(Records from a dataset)
---

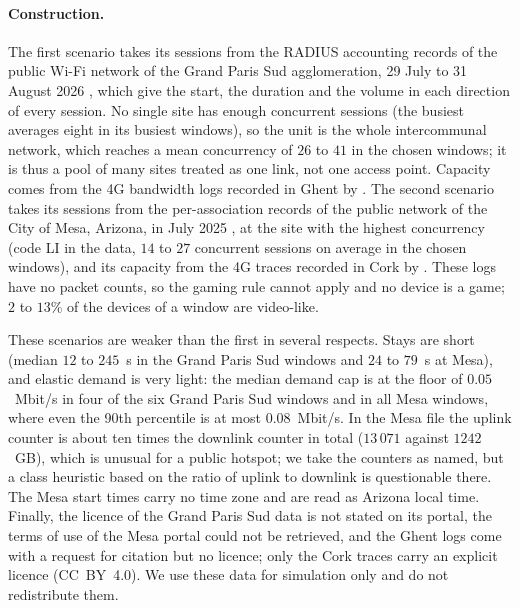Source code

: \paragraph{Construction.}
The first scenario takes its sessions from the RADIUS accounting records of the public Wi-Fi network of the Grand Paris Sud agglomeration, 29 July to 31 August 2026 \citep{grandparissud2026wifi}, which give the start, the duration and the volume in each direction of every session.
No single site has enough concurrent sessions (the busiest averages eight in its busiest windows), so the unit is the whole intercommunal network, which reaches a mean concurrency of $26$ to $41$ in the chosen windows; it is thus a pool of many sites treated as one link, not one access point.
Capacity comes from the 4G bandwidth logs recorded in Ghent by \citet{vanderhooft2016http2}.
The second scenario takes its sessions from the per-association records of the public network of the City of Mesa, Arizona, in July 2025 \citep{mesa2026wifi}, at the site with the highest concurrency (code LI in the data, $14$ to $27$ concurrent sessions on average in the chosen windows), and its capacity from the 4G traces recorded in Cork by \citet{raca2018beyond4g}.
These logs have no packet counts, so the gaming rule cannot apply and no device is a game; $2$ to $13\%$ of the devices of a window are video-like.

These scenarios are weaker than the first in several respects.
Stays are short (median $12$ to $245$~s in the Grand Paris Sud windows and $24$ to $79$~s at Mesa), and elastic demand is very light: the median demand cap is at the floor of $0.05$~Mbit/s in four of the six Grand Paris Sud windows and in all Mesa windows, where even the 90th percentile is at most $0.08$~Mbit/s.
In the Mesa file the uplink counter is about ten times the downlink counter in total ($13\,071$ against $1242$~GB), which is unusual for a public hotspot; we take the counters as named, but a class heuristic based on the ratio of uplink to downlink is questionable there.
The Mesa start times carry no time zone and are read as Arizona local time.
Finally, the licence of the Grand Paris Sud data is not stated on its portal, the terms of use of the Mesa portal could not be retrieved, and the Ghent logs come with a request for citation but no licence; only the Cork traces carry an explicit licence (CC~BY~4.0). We use these data for simulation only and do not redistribute them.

---

● WORK TO COMPLETE
What is needed here is each line above set down word for word, minus the images.

● EXERCISE SOLUTION
Source code

: \paragraph{Construction.}
The first scenario takes its sessions from the RADIUS accounting records of the public Wi-Fi network of the Grand Paris Sud agglomeration, 29 July to 31 August 2026 \citep{grandparissud2026wifi}, which give the start, the duration and the volume in each direction of every session.
No single site has enough concurrent sessions (the busiest averages eight in its busiest windows), so the unit is the whole intercommunal network, which reaches a mean concurrency of $26$ to $41$ in the chosen windows; it is thus a pool of many sites treated as one link, not one access point.
Capacity comes from the 4G bandwidth logs recorded in Ghent by \citet{vanderhooft2016http2}.
The second scenario takes its sessions from the per-association records of the public network of the City of Mesa, Arizona, in July 2025 \citep{mesa2026wifi}, at the site with the highest concurrency (code LI in the data, $14$ to $27$ concurrent sessions on average in the chosen windows), and its capacity from the 4G traces recorded in Cork by \citet{raca2018beyond4g}.
These logs have no packet counts, so the gaming rule cannot apply and no device is a game; $2$ to $13\%$ of the devices of a window are video-like.

These scenarios are weaker than the first in several respects.
Stays are short (median $12$ to $245$~s in the Grand Paris Sud windows and $24$ to $79$~s at Mesa), and elastic demand is very light: the median demand cap is at the floor of $0.05$~Mbit/s in four of the six Grand Paris Sud windows and in all Mesa windows, where even the 90th percentile is at most $0.08$~Mbit/s.
In the Mesa file the uplink counter is about ten times the downlink counter in total ($13\,071$ against $1242$~GB), which is unusual for a public hotspot; we take the counters as named, but a class heuristic based on the ratio of uplink to downlink is questionable there.
The Mesa start times carry no time zone and are read as Arizona local time.
Finally, the licence of the Grand Paris Sud data is not stated on its portal, the terms of use of the Mesa portal could not be retrieved, and the Ghent logs come with a request for citation but no licence; only the Cork traces carry an explicit licence (CC~BY~4.0). We use these data for simulation only and do not redistribute them.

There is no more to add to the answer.